* [Task requirements]:
Return all lines in the data where the string "media" can be found.
### Information provided
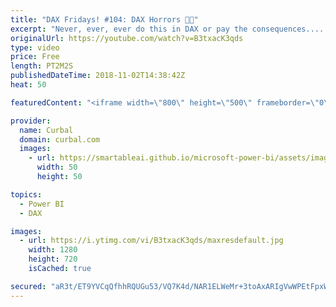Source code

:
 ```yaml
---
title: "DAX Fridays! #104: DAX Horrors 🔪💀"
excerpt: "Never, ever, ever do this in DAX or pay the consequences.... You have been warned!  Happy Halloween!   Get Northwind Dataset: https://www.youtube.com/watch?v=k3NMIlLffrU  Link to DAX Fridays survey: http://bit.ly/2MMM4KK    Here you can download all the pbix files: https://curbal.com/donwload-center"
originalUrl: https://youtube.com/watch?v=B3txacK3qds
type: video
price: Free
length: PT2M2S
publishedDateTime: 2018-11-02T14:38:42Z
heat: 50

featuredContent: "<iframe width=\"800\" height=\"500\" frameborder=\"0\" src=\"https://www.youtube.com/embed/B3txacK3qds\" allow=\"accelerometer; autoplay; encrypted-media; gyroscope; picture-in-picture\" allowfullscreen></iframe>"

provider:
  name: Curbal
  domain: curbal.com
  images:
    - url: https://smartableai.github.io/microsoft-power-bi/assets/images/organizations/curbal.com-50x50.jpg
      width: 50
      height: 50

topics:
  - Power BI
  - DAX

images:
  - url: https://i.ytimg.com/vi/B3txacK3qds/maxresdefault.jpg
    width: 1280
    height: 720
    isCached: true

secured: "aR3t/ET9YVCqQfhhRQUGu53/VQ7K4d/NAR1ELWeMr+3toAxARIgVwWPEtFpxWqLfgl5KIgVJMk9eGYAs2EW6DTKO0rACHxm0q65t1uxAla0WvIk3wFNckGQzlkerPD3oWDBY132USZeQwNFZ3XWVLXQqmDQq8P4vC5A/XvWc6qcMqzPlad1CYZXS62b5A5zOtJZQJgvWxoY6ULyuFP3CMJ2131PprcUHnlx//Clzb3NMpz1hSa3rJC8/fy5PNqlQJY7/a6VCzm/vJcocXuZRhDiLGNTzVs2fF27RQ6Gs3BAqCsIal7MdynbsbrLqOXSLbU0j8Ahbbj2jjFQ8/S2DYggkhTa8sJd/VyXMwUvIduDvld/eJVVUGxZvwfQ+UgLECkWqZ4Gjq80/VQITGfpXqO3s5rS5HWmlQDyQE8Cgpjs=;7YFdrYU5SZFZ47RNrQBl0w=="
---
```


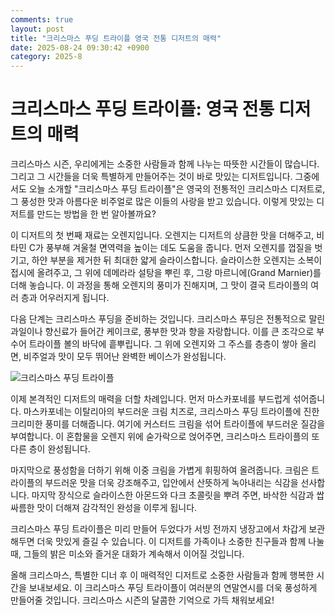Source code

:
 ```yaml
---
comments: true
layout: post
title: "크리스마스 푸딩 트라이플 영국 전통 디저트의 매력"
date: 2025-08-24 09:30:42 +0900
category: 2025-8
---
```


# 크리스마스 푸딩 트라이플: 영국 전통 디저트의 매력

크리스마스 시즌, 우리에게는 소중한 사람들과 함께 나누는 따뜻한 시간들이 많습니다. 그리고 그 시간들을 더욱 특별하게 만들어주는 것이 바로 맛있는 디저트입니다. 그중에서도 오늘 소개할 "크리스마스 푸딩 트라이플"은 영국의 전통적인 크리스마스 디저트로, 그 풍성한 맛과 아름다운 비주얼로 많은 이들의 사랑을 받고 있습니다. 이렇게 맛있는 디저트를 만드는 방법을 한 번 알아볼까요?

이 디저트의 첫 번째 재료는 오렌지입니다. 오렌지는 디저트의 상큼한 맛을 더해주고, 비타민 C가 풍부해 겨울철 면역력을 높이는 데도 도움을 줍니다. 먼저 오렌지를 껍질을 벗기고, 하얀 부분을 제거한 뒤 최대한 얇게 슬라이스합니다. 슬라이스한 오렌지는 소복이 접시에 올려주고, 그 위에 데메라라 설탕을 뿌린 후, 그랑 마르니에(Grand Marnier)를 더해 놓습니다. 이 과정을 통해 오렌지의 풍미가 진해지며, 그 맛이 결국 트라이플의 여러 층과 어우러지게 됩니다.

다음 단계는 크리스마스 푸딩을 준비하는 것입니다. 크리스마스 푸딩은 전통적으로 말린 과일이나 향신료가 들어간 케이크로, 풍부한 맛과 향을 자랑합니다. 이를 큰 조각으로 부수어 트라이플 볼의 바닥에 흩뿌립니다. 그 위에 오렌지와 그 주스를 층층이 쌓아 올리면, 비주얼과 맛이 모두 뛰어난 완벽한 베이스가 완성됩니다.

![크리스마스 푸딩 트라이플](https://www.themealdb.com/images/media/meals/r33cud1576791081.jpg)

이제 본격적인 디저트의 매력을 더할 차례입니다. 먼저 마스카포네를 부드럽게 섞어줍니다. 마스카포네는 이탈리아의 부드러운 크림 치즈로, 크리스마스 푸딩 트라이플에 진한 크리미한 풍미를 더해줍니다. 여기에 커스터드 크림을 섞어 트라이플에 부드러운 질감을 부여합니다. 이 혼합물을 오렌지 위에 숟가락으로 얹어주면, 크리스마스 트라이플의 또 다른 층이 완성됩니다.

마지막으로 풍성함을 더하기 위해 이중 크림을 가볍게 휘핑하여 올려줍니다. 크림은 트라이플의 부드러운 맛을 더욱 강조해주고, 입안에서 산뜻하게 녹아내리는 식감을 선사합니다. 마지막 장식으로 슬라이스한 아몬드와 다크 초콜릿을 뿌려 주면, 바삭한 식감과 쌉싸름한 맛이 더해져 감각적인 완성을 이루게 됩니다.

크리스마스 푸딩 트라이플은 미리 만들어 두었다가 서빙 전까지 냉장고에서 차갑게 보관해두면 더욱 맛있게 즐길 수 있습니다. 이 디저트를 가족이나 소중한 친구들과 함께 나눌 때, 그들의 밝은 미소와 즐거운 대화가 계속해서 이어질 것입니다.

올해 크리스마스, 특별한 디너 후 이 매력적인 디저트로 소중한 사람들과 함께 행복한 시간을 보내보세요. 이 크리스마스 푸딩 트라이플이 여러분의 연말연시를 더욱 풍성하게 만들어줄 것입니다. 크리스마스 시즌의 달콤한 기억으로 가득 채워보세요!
######
* [Written reply]:
featuredContent: "<iframe width=\"800\" height=\"500\" frameborder=\"0\" src=\"https://www.youtube.com/embed/B3txacK3qds\" allow=\"accelerometer; autoplay; encrypted-media; gyroscope; picture-in-picture\" allowfullscreen></iframe>"
![크리스마스 푸딩 트라이플](https://www.themealdb.com/images/media/meals/r33cud1576791081.jpg)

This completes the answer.